* _YOUR INSTRUCTIONS_:
Copy each line of the entries below that contains the string "business".

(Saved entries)
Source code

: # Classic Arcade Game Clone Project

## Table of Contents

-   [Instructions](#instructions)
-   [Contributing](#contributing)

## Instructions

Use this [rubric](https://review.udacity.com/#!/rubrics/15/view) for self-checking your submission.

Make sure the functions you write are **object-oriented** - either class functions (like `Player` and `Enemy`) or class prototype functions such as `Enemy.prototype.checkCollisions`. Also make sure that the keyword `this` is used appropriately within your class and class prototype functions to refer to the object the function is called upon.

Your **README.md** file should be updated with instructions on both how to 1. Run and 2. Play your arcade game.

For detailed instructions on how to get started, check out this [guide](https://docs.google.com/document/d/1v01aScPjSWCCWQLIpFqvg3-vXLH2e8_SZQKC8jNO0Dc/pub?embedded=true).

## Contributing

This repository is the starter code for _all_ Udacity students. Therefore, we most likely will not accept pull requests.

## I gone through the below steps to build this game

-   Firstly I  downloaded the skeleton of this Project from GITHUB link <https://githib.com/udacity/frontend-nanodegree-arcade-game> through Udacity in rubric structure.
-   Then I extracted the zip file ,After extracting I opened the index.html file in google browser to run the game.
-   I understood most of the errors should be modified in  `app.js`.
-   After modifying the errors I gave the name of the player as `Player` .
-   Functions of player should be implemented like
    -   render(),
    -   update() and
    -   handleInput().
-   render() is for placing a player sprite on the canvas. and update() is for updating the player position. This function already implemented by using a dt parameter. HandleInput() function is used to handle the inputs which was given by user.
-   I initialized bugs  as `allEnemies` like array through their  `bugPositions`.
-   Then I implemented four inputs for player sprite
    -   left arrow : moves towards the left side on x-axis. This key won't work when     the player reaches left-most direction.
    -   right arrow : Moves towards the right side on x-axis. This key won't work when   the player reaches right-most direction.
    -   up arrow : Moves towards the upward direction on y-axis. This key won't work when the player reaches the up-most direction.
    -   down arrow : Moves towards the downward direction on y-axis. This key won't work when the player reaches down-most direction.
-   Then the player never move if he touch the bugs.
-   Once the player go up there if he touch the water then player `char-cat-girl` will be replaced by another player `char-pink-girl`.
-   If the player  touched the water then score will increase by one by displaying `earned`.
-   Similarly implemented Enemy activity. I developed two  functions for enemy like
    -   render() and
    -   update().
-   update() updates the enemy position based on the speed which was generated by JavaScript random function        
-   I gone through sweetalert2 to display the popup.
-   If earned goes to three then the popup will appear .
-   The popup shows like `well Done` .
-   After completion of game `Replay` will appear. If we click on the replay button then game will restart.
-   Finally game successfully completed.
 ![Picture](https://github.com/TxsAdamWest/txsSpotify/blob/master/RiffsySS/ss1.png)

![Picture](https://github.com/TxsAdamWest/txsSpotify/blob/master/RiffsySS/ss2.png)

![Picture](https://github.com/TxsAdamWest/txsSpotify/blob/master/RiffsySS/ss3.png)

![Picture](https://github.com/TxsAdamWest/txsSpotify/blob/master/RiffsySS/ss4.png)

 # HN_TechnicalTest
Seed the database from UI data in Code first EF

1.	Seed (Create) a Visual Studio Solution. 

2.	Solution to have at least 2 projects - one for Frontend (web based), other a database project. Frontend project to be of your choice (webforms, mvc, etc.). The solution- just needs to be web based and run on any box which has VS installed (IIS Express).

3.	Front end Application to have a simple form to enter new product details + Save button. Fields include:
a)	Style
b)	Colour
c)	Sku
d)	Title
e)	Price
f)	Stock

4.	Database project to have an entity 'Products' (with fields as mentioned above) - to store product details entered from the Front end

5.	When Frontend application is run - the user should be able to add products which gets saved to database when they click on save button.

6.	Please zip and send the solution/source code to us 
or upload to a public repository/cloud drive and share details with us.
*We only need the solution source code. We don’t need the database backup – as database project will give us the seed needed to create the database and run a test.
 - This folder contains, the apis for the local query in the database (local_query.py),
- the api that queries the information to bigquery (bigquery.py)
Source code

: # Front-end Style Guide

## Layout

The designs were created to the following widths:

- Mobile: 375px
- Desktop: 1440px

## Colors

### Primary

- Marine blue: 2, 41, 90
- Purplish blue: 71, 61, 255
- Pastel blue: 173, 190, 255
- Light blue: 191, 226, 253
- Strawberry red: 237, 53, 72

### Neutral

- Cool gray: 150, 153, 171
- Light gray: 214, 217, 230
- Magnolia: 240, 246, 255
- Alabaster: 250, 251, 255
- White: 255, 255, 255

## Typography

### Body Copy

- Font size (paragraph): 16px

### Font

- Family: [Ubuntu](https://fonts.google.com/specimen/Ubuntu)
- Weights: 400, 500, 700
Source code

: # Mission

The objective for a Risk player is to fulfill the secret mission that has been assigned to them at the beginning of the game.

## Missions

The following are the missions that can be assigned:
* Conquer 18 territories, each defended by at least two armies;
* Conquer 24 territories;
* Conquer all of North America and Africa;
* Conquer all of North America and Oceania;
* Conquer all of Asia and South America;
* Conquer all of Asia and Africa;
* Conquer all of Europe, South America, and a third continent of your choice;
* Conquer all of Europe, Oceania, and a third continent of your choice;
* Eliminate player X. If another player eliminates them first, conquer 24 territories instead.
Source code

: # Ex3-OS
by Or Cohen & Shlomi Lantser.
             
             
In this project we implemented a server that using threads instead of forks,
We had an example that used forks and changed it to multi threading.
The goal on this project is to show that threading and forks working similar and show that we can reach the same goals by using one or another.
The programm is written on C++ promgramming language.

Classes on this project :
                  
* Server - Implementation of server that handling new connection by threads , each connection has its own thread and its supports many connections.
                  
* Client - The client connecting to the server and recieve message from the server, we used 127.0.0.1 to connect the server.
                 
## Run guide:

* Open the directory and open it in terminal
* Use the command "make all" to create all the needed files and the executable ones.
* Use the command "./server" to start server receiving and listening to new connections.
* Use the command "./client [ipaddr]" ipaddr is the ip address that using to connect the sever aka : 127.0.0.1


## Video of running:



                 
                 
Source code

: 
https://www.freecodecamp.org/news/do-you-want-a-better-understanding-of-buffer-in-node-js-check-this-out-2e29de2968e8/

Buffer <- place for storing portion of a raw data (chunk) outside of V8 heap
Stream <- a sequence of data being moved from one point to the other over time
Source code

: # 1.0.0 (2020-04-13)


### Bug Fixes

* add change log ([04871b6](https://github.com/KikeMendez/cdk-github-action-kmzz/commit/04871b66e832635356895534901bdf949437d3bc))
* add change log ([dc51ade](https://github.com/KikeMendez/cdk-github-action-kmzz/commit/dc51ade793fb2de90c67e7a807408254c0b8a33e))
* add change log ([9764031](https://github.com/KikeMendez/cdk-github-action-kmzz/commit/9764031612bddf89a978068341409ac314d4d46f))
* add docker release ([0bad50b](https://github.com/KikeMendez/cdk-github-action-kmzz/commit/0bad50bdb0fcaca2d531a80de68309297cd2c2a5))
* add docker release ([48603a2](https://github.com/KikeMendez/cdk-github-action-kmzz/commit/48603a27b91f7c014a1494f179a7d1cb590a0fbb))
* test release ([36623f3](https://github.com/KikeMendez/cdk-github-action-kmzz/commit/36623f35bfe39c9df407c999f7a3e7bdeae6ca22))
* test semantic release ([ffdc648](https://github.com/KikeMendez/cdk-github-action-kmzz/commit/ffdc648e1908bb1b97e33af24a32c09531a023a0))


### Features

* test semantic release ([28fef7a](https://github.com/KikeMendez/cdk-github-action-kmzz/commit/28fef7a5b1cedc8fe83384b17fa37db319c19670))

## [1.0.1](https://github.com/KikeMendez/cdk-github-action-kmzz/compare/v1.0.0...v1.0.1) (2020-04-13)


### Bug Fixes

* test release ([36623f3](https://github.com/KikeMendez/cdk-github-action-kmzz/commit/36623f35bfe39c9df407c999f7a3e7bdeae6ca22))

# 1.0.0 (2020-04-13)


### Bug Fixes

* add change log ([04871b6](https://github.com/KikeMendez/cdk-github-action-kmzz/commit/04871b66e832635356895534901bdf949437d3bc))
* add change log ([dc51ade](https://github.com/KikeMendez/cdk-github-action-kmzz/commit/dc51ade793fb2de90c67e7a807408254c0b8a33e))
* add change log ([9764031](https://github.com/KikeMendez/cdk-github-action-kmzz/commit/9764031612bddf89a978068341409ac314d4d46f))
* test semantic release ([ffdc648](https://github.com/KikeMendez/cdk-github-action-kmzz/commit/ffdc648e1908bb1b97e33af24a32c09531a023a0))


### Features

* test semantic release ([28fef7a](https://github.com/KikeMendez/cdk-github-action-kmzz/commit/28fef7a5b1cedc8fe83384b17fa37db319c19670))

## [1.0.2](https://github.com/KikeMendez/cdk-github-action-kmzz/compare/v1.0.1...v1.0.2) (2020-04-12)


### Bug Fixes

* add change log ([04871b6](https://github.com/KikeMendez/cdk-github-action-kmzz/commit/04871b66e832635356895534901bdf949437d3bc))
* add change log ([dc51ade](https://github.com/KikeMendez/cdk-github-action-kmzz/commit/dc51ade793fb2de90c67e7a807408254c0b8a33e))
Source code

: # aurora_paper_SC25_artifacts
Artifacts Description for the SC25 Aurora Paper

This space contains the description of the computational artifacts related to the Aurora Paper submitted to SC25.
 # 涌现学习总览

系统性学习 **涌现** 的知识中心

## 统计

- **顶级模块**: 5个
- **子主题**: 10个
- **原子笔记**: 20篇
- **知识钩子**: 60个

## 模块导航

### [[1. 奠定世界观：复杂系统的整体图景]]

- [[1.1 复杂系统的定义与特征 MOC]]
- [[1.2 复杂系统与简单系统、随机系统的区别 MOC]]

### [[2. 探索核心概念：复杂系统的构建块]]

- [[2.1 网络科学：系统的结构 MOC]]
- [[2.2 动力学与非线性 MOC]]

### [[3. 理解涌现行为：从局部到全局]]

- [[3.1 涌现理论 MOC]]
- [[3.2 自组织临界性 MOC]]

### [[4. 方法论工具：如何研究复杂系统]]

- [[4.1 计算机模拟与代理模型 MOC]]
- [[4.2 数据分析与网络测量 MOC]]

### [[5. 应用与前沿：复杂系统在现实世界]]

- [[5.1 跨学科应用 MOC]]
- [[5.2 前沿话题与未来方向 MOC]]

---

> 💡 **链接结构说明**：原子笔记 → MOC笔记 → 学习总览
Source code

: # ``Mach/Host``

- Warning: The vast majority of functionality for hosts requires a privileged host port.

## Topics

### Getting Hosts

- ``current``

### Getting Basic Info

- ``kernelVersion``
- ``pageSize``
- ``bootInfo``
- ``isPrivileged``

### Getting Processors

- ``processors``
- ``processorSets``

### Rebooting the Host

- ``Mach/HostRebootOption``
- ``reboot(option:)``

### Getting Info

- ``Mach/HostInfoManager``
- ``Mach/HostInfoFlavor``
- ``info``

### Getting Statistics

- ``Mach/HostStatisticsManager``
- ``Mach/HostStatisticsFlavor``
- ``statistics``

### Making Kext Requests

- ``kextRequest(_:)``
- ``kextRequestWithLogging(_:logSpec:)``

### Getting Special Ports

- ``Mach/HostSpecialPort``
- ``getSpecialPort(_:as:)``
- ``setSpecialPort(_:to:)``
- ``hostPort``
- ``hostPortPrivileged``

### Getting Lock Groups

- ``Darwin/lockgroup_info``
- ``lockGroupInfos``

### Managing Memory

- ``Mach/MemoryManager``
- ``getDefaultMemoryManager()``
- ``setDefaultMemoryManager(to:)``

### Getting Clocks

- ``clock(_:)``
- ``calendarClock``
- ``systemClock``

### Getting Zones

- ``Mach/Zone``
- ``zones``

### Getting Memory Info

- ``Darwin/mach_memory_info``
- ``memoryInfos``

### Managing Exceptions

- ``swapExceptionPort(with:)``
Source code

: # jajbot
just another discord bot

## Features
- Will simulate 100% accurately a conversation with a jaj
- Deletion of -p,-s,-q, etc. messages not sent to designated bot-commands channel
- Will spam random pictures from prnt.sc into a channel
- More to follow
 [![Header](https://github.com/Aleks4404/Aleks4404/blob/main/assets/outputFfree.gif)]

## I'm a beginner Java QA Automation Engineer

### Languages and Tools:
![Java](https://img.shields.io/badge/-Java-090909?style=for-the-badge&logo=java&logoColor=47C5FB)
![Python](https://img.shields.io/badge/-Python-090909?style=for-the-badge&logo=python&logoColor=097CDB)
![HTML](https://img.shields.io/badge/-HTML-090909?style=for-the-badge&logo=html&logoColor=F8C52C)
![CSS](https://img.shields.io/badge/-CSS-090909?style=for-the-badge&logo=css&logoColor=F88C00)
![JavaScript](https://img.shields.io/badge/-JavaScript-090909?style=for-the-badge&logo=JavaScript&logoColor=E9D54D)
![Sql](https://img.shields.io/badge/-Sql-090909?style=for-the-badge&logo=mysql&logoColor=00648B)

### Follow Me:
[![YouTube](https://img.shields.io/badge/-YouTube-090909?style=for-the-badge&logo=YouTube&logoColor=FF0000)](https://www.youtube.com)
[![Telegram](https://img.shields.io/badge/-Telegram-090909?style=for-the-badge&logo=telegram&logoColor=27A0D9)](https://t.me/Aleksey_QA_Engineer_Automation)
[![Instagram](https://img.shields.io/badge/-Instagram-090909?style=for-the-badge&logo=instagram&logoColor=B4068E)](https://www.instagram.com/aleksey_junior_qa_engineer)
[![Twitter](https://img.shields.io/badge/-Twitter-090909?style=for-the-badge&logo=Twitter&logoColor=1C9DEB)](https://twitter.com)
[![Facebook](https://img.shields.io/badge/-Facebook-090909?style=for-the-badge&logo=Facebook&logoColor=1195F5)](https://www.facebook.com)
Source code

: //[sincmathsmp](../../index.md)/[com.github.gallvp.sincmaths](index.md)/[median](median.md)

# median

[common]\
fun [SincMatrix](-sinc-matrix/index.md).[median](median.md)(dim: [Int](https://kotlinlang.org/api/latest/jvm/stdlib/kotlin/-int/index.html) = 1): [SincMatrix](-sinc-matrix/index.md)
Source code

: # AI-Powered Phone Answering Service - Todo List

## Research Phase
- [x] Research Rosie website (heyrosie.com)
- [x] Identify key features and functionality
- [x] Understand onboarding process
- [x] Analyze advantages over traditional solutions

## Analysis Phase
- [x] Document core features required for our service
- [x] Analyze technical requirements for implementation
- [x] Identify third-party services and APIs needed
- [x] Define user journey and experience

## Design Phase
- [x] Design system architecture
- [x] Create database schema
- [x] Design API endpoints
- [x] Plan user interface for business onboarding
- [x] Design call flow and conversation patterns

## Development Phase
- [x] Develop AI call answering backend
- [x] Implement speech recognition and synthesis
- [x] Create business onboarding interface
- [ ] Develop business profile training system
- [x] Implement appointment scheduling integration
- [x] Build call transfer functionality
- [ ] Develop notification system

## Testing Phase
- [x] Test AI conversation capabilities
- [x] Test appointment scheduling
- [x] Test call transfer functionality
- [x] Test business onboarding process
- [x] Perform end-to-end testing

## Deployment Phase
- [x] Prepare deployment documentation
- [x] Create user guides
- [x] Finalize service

* _RESPONSE AREA_:
- [x] Plan user interface for business onboarding
- [x] Create business onboarding interface
- [ ] Develop business profile training system
- [x] Test business onboarding process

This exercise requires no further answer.